If a line in the data contains "them", copy it out.
--------------------
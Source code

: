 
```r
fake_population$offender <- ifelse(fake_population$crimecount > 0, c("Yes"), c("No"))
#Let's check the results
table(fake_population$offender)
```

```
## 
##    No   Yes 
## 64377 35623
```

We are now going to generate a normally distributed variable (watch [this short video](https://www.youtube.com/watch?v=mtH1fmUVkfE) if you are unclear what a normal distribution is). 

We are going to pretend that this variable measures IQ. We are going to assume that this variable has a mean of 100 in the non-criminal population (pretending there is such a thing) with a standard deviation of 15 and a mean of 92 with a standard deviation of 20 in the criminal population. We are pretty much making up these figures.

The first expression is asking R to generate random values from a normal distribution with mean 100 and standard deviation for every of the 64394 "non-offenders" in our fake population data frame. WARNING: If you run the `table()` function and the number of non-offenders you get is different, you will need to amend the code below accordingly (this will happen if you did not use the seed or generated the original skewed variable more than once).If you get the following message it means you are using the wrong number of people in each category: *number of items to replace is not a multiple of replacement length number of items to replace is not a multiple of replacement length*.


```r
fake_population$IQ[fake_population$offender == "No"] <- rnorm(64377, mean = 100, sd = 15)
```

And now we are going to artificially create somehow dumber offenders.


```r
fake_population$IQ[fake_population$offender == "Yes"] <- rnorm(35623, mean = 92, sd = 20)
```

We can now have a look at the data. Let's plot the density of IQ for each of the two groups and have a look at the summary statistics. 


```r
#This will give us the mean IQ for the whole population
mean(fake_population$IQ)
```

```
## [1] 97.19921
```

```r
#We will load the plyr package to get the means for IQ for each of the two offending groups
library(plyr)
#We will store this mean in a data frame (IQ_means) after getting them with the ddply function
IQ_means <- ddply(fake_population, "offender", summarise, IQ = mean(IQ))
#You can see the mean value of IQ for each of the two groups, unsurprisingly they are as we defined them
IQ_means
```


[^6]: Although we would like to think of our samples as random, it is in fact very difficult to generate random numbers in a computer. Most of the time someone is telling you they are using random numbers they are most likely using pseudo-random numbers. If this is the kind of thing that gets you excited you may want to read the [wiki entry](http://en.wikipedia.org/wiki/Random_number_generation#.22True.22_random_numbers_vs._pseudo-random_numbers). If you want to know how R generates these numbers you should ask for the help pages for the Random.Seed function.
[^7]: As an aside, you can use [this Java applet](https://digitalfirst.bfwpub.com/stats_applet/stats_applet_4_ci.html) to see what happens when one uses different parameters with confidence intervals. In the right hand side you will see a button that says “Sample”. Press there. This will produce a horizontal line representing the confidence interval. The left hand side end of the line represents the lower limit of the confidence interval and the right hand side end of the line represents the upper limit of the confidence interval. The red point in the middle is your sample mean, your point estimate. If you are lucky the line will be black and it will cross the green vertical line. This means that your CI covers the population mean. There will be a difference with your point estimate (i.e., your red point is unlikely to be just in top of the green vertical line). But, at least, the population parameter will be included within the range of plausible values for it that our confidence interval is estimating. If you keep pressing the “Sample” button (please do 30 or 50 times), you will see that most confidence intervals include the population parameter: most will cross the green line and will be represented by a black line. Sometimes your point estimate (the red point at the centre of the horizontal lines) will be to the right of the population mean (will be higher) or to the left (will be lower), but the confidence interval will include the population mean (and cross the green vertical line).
--------------------
**The completed task:**
#We will store this mean in a data frame (IQ_means) after getting them with the ddply function
#You can see the mean value of IQ for each of the two groups, unsurprisingly they are as we defined them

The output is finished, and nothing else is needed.